Task objective ::
The lines below, from the one holding "- Choisir la durée d'une pause" through the one holding "area, where the", are to be restated word for word, with all images left out.

*** Begin section ***

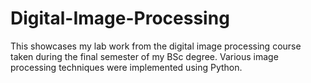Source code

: # Digital-Image-Processing
This showcases my lab work from the digital image processing course taken during the final semester of my BSc degree. Various image processing techniques were implemented using Python.
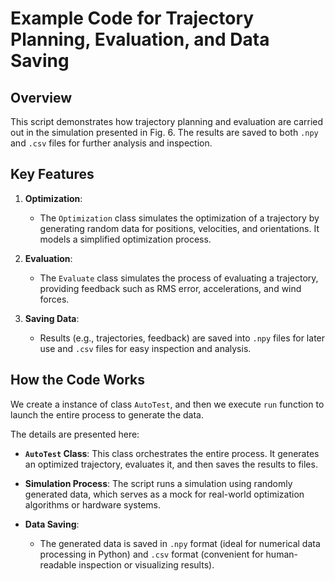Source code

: # Example Code for Trajectory Planning, Evaluation, and Data Saving

## Overview
This script demonstrates how trajectory planning and evaluation are carried out in the simulation presented in Fig. 6.
The results are saved to both `.npy` and `.csv` files for further analysis and inspection.

## Key Features
1. **Optimization**: 
   - The `Optimization` class simulates the optimization of a trajectory by generating random data for positions, velocities, and orientations. It models a simplified optimization process.
   
2. **Evaluation**:
   - The `Evaluate` class simulates the process of evaluating a trajectory, providing feedback such as RMS error, accelerations, and wind forces.
   
3. **Saving Data**:
   - Results (e.g., trajectories, feedback) are saved into `.npy` files for later use and `.csv` files for easy inspection and analysis.
   
## How the Code Works

We create a instance of class `AutoTest`, and then we execute `run` function to launch the entire process to generate the data. 

The details are presented here:

- **`AutoTest` Class**: This class orchestrates the entire process. It generates an optimized trajectory, evaluates it, and then saves the results to files. 
   
- **Simulation Process**: The script runs a simulation using randomly generated data, which serves as a mock for real-world optimization algorithms or hardware systems.
  
- **Data Saving**: 
   - The generated data is saved in `.npy` format (ideal for numerical data processing in Python) and `.csv` format (convenient for human-readable inspection or visualizing results).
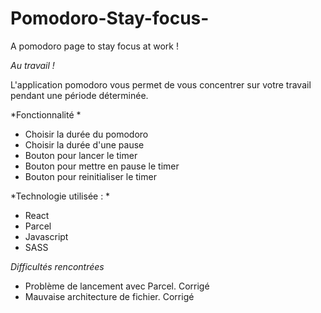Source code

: # Pomodoro-Stay-focus-
A pomodoro page to stay focus at work !

*Au travail !*

L'application pomodoro vous permet de vous concentrer sur votre travail pendant une période déterminée.

*Fonctionnalité *
- Choisir la durée du pomodoro
- Choisir la durée d'une pause
- Bouton pour lancer le timer
- Bouton pour mettre en pause le timer
- Bouton pour reinitialiser le timer


*Technologie utilisée : *

- React
- Parcel
- Javascript
- SASS

*Difficultés rencontrées*

- Problème de lancement avec Parcel.  Corrigé
- Mauvaise architecture de fichier.  Corrigé


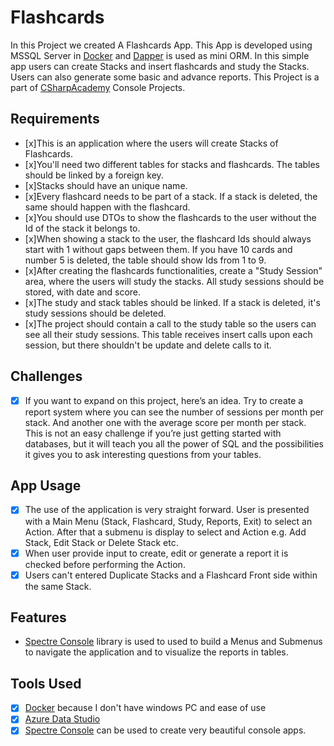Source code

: # Flashcards
In this Project we created A Flashcards App. This App is developed
using MSSQL Server in [Docker](https://www.docker.com/) and
[Dapper](https://www.learndapper.com/) is
used as mini ORM. In this simple app users can create Stacks and
insert flashcards and study the Stacks. Users can also generate
some basic and advance reports. This Project is a part of
[CSharpAcademy](https://thecsharpacademy.com/) Console Projects.

## Requirements

- [x]This is an application where the users will create Stacks of Flashcards.
- [x]You'll need two different tables for stacks and flashcards. The tables
should be linked by a foreign key.
- [x]Stacks should have an unique name.
- [x]Every flashcard needs to be part of a stack. If a stack is deleted, the
same should happen with the flashcard.
- [x]You should use DTOs to show the flashcards to the user without the Id of
the stack it belongs to.
- [x]When showing a stack to the user, the flashcard Ids should always start
with 1 without gaps between them. If you have 10 cards and number 5 is deleted,
the table should show Ids from 1 to 9.
- [x]After creating the flashcards functionalities, create a "Study Session"
area, where the users will study the stacks. All study sessions should be
stored, with date and score.
- [x]The study and stack tables should be linked. If a stack is deleted,
it's study sessions should be deleted.
- [x]The project should contain a call to the study table so the users
can see all their study sessions. This table receives insert calls upon
each session, but there shouldn't be update and delete calls to it.

## Challenges

- [x] If you want to expand on this project, here’s an idea. Try to create a
report system where you can see the number of sessions per month per stack.
And another one with the average score per month per stack. This is not an
easy challenge if you’re just getting started with databases, but it will
teach you all the power of SQL and the possibilities it gives you to ask
interesting questions from your tables.

## App Usage

- [x] The use of the application is very straight forward. User is presented with
a Main Menu (Stack, Flashcard, Study, Reports, Exit) to select an Action.
After that a submenu is display to select and Action e.g. Add Stack, Edit
Stack or Delete Stack etc.
- [x] When user provide input to create, edit or generate a report
it is checked before performing the Action.
- [x] Users can't entered Duplicate Stacks and a Flashcard Front side
within the same Stack.

## Features

- [Spectre Console](https://spectreconsole.net/) library is used
to used to build a Menus and Submenus to navigate the application and to
visualize the reports in tables.

## Tools Used

- [x] [Docker](https://www.docker.com/) because I don't have windows PC and ease of use
- [x] [Azure Data Studio](https://azure.microsoft.com/en-us/products/data-studio/)
- [x] [Spectre Console](https://spectreconsole.net/) can be used to create very beautiful console apps.
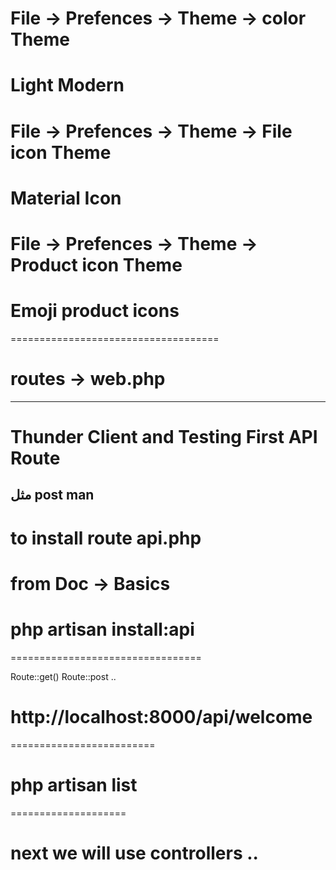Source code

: # File -> Prefences -> Theme -> color Theme 
# Light Modern

#  File -> Prefences -> Theme -> File icon Theme 
# Material Icon

#  File -> Prefences -> Theme -> Product icon Theme  
# Emoji product icons
====================================

# routes -> web.php

-------------------------------------

#  Thunder Client and Testing First API Route 

مثل post man
--------------------------

# to install route api.php 

# from Doc -> Basics 

# php artisan install:api

=================================

Route::get()
Route::post ..

# http://localhost:8000/api/welcome 

=========================

# php artisan list

====================

# next we will use controllers ..

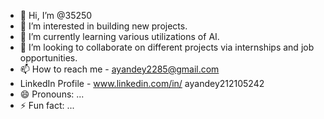 - 👋 Hi, I’m @35250
- 👀 I’m interested in building new projects. 
- 🌱 I’m currently learning various utilizations of AI. 
- 🧐 I’m looking to collaborate on different projects via internships and job opportunities. 
- 📫 How to reach me -      ayandey2285@gmail.com
- LinkedIn Profile - www.linkedin.com/in/
ayandey212105242
- 😄 Pronouns: ...
- ⚡ Fun fact: ...

<!---
35250/35250 is a ✨ special ✨ repository because its `README.md` (this file) appears on your GitHub profile.
You can click the Preview link to take a look at your changes.
--->
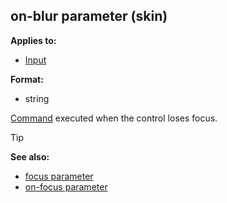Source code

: ## on-blur parameter (skin)

<!-- -->
**Applies to:**
+   [Input](/ref/skin/control/input.md) 
<!-- -->
**Format:**
+   string


[Command](/ref/skin/commands.md) executed when the control
loses focus.

> [!TIP] 
> **See also:**
> +   [focus parameter](/ref/skin/param/focus.md) 
> +   [on-focus parameter](/ref/skin/param/on-focus.md) 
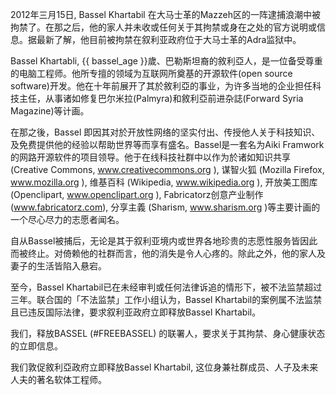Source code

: 2012年三月15日, Bassel Khartabil 在大马士革的Mazzeh区的一阵逮捕浪潮中被拘禁了。在那之后，他的家人并未收或任何关于其拘禁或身在之处的官方说明或信息。据最新了解，他目前被拘禁在叙利亚政府位于大马士革的Adra监狱中。

Bassel Khartabli, {{ bassel_age }}歲、巴勒斯坦裔的敘利亞人，是一位备受尊重的电脑工程师。他所专擅的领域为互联网所奠基的开源软件(open source software)开发。他在十年前展开了其於敘利亞的事业，为许多当地的企业担任科技主任，从事诸如修复巴尔米拉(Palmyra)和敘利亞前进杂誌(Forward Syria Magazine)等计画。

在那之後，Bassel 即因其对於开放性网络的坚实付出、传授他人关于科技知识、及免费提供他的经验以帮助世界等而享有盛名。Bassel是一套名为Aiki Framwork的网路开源软件的项目领导。他于在线科技社群中以作为於诸如知识共享 (Creative Commons, www.creativecommons.org ), 谋智火狐 (Mozilla Firefox, www.mozilla.org ), 维基百科 (Wikipedia, www.wikipedia.org ), 开放美工图库 (Openclipart, www.openclipart.org ), Fabricatorz创意产业制作(www.fabricatorz.com), 分享主義 (Sharism, www.sharism.org )等主要计画的一个尽心尽力的志愿者闻名。

自从Bassel被捕后，无论是其于叙利亚境内或世界各地珍贵的志愿性服务皆因此而被终止。对倚赖他的社群而言，他的消失是令人心疼的。除此之外，他的家人及妻子的生活皆陷入悬宕。

至今，Bassel Khartabil已在未经审判或任何法律诉追的情形下，被不法监禁超过三年。联合国的「不法监禁」工作小组认为，Bassel Khartabil的案例属不法监禁且已违反国际法律，要求叙利亚政府立即释放Bassel Khartabil。

我们，释放BASSEL (#FREEBASSEL) 的联署人，要求关于其拘禁、身心健康状态的立即信息。

我们敦促敘利亞政府立即释放Bassel Khartabil, 这位身兼社群成员、人子及未来人夫的著名软体工程师。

*** End section ***

Solution below ::
- Choisir la durée d'une pause
- Bouton pour lancer le timer
- Bouton pour mettre en pause le timer
- Bouton pour reinitialiser le timer


*Technologie utilisée : *

- React
- Parcel
- Javascript
- SASS

*Difficultés rencontrées*

- Problème de lancement avec Parcel.  Corrigé
- Mauvaise architecture de fichier.  Corrigé


Source code

: # Flashcards
In this Project we created A Flashcards App. This App is developed
using MSSQL Server in [Docker](https://www.docker.com/) and
[Dapper](https://www.learndapper.com/) is
used as mini ORM. In this simple app users can create Stacks and
insert flashcards and study the Stacks. Users can also generate
some basic and advance reports. This Project is a part of
[CSharpAcademy](https://thecsharpacademy.com/) Console Projects.

## Requirements

- [x]This is an application where the users will create Stacks of Flashcards.
- [x]You'll need two different tables for stacks and flashcards. The tables
should be linked by a foreign key.
- [x]Stacks should have an unique name.
- [x]Every flashcard needs to be part of a stack. If a stack is deleted, the
same should happen with the flashcard.
- [x]You should use DTOs to show the flashcards to the user without the Id of
the stack it belongs to.
- [x]When showing a stack to the user, the flashcard Ids should always start
with 1 without gaps between them. If you have 10 cards and number 5 is deleted,
the table should show Ids from 1 to 9.
- [x]After creating the flashcards functionalities, create a "Study Session"
area, where the users will study the stacks. All study sessions should be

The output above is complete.